[Stored data entries]
════════════════════
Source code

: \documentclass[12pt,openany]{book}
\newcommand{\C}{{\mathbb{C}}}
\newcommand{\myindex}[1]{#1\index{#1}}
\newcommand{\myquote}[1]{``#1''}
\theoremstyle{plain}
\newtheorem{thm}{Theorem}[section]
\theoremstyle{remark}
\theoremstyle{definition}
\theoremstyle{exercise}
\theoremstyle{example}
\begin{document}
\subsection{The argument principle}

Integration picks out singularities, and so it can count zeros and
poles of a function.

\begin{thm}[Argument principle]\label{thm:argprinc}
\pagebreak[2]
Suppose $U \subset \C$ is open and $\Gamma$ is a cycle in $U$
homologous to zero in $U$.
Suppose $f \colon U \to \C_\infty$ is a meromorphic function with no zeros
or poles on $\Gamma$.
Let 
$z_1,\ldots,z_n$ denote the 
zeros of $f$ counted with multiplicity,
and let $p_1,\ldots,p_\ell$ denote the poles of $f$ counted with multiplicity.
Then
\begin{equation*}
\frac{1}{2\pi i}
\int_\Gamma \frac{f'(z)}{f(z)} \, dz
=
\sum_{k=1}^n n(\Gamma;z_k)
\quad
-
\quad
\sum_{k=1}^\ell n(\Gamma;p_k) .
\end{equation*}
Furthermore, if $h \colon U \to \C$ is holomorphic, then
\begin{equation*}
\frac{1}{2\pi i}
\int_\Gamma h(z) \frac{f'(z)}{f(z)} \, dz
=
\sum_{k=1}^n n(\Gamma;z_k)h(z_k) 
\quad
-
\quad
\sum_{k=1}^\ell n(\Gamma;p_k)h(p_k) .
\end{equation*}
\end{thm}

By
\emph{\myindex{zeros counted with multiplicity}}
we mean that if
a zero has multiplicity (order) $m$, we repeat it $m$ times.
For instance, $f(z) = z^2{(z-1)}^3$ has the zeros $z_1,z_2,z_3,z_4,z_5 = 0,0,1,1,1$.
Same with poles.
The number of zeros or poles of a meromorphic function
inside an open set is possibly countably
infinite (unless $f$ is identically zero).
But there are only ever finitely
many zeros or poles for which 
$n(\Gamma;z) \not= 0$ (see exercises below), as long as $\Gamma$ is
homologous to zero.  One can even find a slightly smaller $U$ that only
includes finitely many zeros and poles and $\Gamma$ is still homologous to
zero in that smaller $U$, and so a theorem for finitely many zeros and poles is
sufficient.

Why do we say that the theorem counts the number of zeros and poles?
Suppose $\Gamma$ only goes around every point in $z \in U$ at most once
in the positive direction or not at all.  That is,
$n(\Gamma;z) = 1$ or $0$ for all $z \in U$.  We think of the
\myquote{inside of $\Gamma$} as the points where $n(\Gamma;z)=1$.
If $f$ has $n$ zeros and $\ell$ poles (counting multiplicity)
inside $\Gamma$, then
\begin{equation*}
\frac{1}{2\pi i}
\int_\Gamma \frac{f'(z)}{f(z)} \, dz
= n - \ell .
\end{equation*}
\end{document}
════════════════════
# Exercise goal
All that belongs in your answer is the stretch of entries above from the line with "poles of a function." through the line with "zeros of $f$", printed exactly.

# Finished exercise
poles of a function.

\begin{thm}[Argument principle]\label{thm:argprinc}
\pagebreak[2]
Suppose $U \subset \C$ is open and $\Gamma$ is a cycle in $U$
homologous to zero in $U$.
Suppose $f \colon U \to \C_\infty$ is a meromorphic function with no zeros
or poles on $\Gamma$.
Let 
$z_1,\ldots,z_n$ denote the 
zeros of $f$ counted with multiplicity,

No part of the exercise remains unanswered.